Stephen King //
Not yet now, not now, but within fifty years the world will look upon Stephen King as one of the greatest writers in the late 20th century and the beginning of the 21st century.
The problem with Stephen King is his urge to produce. The man delivers so much pages, there is hardly time left for the readers to digest. But in time we will remember the unbelievable number of stories he wrote, if we don’t already: The Shining, Misery, Shawshank Redemption; The Green Mile, Christine, Cujo, to name a few. You might have read the book or seen the movie. Here at Booktunes, we are focusing on his latest novel 11-22-1963.
http://www.2001.net/Booktunes/Booktunes 26_ 11_22_63.mp3
It is about a guy – a teacher from Maine, you know the drill – who accidentally discovers a rabbit hole that enables him to travel back in time, back to September 1958, to be exact. He decides to change the world and tries to prevent the assassination of John F. Kennedy. Then maybe the Vietnam War will not happen, the race riots will not happen, Richard Nixon will not happen, and it will turn out to be a better world for all of us.
Writer Stephen King is a notorious lefty, a born ’n raised democrat, so it is understandable that he keeps dreaming of better worlds, better futures and better outcomes. If only the people from 1963 would have known what he knows now, in the year 2012. Time traveling is a difficult issue in literature. Many have tried and many have failed to raise the issue in a credible way. But Stephen King has done it. After reading 11-22-1963, you will be looking for rabbit holes, as well.
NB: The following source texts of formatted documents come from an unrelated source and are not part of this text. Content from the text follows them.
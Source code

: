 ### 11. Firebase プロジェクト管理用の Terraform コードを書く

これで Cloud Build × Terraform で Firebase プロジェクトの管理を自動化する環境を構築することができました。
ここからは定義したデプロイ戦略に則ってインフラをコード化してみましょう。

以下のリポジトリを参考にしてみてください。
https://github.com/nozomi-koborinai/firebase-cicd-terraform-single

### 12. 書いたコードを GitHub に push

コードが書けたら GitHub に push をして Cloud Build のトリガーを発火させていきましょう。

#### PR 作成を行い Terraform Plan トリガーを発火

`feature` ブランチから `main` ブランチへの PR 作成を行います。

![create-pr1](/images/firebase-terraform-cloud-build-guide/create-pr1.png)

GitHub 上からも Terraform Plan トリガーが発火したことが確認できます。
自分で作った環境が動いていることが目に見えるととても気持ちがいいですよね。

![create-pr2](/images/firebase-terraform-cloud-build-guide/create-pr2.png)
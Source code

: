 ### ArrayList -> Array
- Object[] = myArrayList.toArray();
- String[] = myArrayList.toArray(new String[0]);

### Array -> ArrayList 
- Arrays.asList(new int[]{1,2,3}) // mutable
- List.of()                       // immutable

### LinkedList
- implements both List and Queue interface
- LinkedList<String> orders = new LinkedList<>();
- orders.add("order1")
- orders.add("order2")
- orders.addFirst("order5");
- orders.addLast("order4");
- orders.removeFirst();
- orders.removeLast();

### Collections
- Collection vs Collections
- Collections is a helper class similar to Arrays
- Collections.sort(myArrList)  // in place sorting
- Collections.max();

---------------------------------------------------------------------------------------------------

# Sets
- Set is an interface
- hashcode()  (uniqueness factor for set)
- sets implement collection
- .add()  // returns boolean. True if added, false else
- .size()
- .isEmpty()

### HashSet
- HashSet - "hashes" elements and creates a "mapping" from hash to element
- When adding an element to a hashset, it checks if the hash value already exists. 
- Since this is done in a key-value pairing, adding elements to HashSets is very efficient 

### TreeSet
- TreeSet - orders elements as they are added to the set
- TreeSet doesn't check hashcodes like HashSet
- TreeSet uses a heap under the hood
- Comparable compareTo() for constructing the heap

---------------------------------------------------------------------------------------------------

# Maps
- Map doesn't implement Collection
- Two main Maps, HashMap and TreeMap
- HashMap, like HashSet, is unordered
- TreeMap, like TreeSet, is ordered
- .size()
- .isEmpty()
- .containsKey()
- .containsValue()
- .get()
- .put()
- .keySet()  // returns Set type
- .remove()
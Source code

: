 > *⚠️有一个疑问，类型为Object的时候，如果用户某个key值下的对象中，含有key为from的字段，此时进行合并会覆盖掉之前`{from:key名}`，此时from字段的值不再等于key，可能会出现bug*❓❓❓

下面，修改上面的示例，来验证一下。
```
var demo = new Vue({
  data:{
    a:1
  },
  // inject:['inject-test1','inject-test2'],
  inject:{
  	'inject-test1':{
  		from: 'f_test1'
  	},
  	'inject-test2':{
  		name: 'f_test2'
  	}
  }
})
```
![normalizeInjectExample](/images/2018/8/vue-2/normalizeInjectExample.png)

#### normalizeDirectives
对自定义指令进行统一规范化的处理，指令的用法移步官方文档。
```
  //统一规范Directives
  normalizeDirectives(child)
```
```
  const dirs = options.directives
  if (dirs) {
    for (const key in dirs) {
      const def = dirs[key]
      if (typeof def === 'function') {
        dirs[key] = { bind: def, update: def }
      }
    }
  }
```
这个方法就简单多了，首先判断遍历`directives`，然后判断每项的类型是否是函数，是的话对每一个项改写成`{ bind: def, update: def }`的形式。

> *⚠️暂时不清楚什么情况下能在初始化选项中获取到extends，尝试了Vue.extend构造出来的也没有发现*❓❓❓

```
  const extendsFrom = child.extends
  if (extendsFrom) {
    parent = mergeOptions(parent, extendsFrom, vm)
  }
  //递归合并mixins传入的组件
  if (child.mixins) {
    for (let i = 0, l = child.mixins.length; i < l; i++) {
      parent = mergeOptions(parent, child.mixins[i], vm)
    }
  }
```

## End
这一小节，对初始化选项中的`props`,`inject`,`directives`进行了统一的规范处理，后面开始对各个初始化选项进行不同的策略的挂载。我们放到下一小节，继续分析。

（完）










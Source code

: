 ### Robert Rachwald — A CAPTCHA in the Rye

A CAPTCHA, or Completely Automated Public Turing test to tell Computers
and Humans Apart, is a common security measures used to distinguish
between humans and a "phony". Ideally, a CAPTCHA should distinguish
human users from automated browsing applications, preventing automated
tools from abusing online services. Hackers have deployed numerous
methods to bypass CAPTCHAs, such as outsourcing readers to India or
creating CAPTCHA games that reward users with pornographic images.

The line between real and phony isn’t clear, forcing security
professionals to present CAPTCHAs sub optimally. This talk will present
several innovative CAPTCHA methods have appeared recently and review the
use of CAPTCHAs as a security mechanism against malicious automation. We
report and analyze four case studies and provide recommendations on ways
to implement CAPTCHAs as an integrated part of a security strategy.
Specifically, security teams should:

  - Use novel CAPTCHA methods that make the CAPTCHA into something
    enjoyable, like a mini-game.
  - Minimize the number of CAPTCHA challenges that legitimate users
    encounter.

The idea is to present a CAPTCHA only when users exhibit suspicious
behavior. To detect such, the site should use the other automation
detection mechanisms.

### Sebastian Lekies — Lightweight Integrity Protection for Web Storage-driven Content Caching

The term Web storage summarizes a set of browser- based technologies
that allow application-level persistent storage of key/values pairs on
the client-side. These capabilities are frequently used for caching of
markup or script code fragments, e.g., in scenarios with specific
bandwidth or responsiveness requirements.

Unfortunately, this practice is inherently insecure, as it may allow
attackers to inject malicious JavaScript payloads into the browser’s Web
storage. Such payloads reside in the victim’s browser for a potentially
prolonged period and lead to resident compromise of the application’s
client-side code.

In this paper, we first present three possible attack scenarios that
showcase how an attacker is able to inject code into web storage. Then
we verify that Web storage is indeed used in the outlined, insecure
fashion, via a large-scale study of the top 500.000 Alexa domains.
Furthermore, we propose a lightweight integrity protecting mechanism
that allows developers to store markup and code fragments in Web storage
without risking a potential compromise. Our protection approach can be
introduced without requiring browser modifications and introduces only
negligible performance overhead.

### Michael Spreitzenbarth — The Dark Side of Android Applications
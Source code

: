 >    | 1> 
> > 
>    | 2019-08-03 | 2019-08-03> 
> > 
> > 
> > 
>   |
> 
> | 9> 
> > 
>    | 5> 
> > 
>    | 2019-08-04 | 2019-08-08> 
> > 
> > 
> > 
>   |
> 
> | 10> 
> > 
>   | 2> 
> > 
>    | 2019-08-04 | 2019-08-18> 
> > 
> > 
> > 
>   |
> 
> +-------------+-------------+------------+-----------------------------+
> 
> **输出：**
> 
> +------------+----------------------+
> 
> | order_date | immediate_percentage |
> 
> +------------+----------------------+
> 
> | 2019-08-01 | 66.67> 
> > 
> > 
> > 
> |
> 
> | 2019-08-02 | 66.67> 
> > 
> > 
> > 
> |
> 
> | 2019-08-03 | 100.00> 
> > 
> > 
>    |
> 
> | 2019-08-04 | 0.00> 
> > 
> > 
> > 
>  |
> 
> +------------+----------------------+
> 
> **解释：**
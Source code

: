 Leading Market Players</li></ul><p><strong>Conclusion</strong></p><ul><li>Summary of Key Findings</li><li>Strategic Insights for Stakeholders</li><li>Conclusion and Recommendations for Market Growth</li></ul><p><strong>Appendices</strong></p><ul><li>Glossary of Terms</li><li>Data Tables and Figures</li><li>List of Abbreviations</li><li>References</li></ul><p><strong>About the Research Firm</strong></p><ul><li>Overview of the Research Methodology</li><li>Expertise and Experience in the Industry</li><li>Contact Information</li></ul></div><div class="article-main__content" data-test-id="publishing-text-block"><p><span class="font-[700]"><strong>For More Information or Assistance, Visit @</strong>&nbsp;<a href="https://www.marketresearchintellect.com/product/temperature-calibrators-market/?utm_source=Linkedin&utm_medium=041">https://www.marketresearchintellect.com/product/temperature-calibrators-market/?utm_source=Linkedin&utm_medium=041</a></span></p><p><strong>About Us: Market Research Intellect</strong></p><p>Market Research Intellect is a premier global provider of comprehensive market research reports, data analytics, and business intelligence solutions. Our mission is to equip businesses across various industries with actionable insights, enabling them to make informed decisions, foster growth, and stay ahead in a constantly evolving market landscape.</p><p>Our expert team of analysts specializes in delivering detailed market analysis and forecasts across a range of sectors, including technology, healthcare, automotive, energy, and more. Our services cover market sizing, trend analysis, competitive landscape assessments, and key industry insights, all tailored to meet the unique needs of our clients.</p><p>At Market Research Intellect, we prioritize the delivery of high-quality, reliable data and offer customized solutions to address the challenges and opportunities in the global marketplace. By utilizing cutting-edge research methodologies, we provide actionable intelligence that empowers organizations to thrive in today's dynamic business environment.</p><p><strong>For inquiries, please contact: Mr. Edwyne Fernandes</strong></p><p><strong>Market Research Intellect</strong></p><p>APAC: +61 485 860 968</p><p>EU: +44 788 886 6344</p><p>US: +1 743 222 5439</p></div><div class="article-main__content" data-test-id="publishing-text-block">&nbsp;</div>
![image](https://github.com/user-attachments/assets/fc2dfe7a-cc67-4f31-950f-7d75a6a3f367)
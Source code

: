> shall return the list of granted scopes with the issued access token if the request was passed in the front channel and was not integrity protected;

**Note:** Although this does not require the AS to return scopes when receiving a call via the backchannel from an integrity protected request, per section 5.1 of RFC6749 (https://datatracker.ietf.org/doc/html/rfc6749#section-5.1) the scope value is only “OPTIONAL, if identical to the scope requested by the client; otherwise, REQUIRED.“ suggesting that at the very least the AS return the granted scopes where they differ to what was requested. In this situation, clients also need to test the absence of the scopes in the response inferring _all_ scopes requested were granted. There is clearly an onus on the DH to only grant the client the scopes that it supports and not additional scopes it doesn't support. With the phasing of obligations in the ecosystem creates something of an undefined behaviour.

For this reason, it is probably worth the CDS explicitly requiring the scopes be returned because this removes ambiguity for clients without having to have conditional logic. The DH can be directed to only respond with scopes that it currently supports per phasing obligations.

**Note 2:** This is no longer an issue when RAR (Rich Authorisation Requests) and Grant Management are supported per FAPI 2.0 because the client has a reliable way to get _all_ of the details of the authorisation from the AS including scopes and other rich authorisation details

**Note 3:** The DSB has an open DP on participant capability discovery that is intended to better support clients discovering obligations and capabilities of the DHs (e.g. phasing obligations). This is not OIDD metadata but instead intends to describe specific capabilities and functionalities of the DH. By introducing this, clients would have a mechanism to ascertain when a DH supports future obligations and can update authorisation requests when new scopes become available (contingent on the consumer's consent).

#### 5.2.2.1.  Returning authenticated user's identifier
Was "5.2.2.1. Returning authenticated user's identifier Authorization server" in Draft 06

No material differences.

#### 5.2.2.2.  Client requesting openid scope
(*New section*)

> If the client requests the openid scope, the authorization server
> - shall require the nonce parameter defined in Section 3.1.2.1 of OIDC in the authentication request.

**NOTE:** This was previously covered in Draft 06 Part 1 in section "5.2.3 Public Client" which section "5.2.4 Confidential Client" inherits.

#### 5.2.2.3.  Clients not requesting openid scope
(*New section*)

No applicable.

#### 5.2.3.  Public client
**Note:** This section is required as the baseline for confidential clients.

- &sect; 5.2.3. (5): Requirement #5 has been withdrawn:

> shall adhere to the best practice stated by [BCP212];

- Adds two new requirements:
How did he do that, the time traveling thing and making it credible?
First of all King went back to his own youth – he is 65 now – and he managed to reproduce the colors, the odors and the music of his younger days. Enter the smell of gasoline, non-fucked-with-milkshakes, fruit shops along the underdeveloped high ways, and enter the sounds of Duane Eddy, Glenn Miller, Billy Vaughn and Buddy Holly.
Secondly: research. Research is often undervalued in literature. A nice sentence, you alliterate a little and we’re okay. Not with Stephen King. This guy knows his onions and he works hard to prove so.
It is 1958 and the English literature teacher has to wait five years before he can prevent Harvey Lee Oswald from killing JFK. He works his way through the late fifties, falls in love and dances to Chubby Checker, Lee Dorsey and the Dovells. Sometimes, when he forgets that he is living in the 50/60ties, he hums a Stones or Beatles-intro. His girlfriend thinks he is weird when he hums those tunes. It is with those fragments that King wins your hearta. The 35-year-old teacher/hero from Maine is one of us. His president is Barack Obama, his wars are fought in Afghanistan and Iraq - with this mindset King takes us back to the early sixties, where Afro-Americans were housecleaners and drivers and America’s welfare felt threatened by dark and unknown South-East Asian Countries like Vietnam and Cambodia, not to mention a nowadays holiday island Cuba.
It is his writing, his imagination, his love for music, his talent and sense for detail that makes this Stephen King novel unputdownable. He makes you want to live in those naive and happy days, fifty years ago. Then again, does it make sense to change history? What are the effects? Maybe our past doesn’t want to be changed...
Reading 11-22-1963 – a truly wonderful book – only one thing is certain: what amazing tunes they had in those days.